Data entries
══════════════════════════════

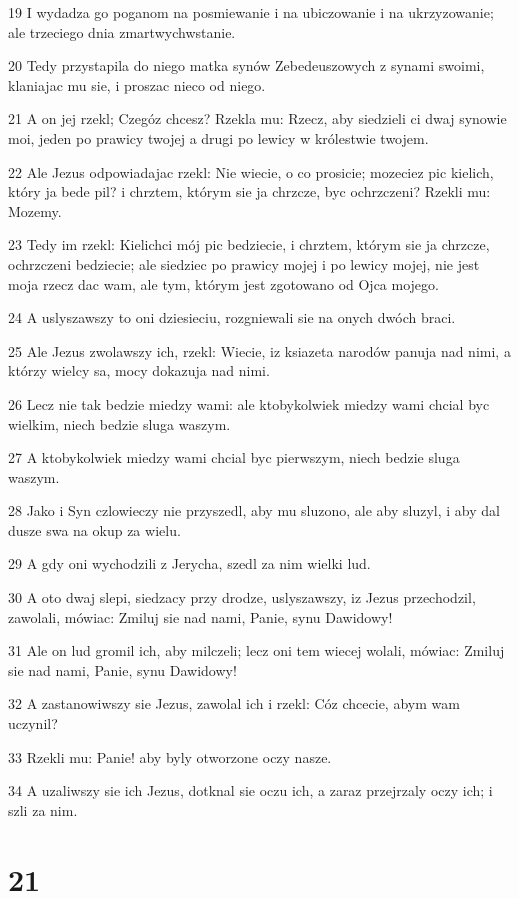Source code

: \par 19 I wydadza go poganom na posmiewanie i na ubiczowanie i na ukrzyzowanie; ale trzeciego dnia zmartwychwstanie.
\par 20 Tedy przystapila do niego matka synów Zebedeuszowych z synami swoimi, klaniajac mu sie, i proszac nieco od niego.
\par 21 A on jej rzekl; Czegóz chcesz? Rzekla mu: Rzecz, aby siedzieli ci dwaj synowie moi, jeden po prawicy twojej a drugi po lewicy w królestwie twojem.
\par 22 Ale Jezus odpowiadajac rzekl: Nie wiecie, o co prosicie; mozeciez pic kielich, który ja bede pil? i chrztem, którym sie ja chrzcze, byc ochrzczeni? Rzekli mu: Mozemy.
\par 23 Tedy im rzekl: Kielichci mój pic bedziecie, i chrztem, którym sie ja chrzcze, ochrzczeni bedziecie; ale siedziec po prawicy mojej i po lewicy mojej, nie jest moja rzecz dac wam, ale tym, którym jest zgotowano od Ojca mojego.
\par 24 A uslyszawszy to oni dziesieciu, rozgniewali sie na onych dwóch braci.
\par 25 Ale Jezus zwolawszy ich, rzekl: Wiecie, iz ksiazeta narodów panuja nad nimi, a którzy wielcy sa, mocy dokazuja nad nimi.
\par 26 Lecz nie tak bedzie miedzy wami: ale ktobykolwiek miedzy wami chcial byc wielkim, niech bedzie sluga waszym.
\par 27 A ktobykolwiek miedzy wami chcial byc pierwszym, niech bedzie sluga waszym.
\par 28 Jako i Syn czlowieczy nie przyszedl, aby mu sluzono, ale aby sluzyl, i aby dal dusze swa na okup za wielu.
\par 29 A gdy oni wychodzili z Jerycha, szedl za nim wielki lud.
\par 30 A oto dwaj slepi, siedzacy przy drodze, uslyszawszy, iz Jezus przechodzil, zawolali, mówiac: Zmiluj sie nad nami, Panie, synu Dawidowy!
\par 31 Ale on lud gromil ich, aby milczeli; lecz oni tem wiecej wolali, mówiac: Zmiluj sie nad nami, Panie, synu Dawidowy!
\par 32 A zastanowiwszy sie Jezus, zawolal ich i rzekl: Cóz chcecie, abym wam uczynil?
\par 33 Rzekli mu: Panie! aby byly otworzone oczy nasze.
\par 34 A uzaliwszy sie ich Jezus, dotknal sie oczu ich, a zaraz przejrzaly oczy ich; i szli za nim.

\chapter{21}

══════════════════════════════

• **Exercise details**: Print the records again exactly, without the pictures.

• **Answer section**:
Source code

: \par 19 I wydadza go poganom na posmiewanie i na ubiczowanie i na ukrzyzowanie; ale trzeciego dnia zmartwychwstanie.
\par 20 Tedy przystapila do niego matka synów Zebedeuszowych z synami swoimi, klaniajac mu sie, i proszac nieco od niego.
\par 21 A on jej rzekl; Czegóz chcesz? Rzekla mu: Rzecz, aby siedzieli ci dwaj synowie moi, jeden po prawicy twojej a drugi po lewicy w królestwie twojem.
\par 22 Ale Jezus odpowiadajac rzekl: Nie wiecie, o co prosicie; mozeciez pic kielich, który ja bede pil? i chrztem, którym sie ja chrzcze, byc ochrzczeni? Rzekli mu: Mozemy.
\par 23 Tedy im rzekl: Kielichci mój pic bedziecie, i chrztem, którym sie ja chrzcze, ochrzczeni bedziecie; ale siedziec po prawicy mojej i po lewicy mojej, nie jest moja rzecz dac wam, ale tym, którym jest zgotowano od Ojca mojego.
\par 24 A uslyszawszy to oni dziesieciu, rozgniewali sie na onych dwóch braci.
\par 25 Ale Jezus zwolawszy ich, rzekl: Wiecie, iz ksiazeta narodów panuja nad nimi, a którzy wielcy sa, mocy dokazuja nad nimi.
\par 26 Lecz nie tak bedzie miedzy wami: ale ktobykolwiek miedzy wami chcial byc wielkim, niech bedzie sluga waszym.
\par 27 A ktobykolwiek miedzy wami chcial byc pierwszym, niech bedzie sluga waszym.
\par 28 Jako i Syn czlowieczy nie przyszedl, aby mu sluzono, ale aby sluzyl, i aby dal dusze swa na okup za wielu.
\par 29 A gdy oni wychodzili z Jerycha, szedl za nim wielki lud.
\par 30 A oto dwaj slepi, siedzacy przy drodze, uslyszawszy, iz Jezus przechodzil, zawolali, mówiac: Zmiluj sie nad nami, Panie, synu Dawidowy!
\par 31 Ale on lud gromil ich, aby milczeli; lecz oni tem wiecej wolali, mówiac: Zmiluj sie nad nami, Panie, synu Dawidowy!
\par 32 A zastanowiwszy sie Jezus, zawolal ich i rzekl: Cóz chcecie, abym wam uczynil?
\par 33 Rzekli mu: Panie! aby byly otworzone oczy nasze.
\par 34 A uzaliwszy sie ich Jezus, dotknal sie oczu ich, a zaraz przejrzaly oczy ich; i szli za nim.

\chapter{21}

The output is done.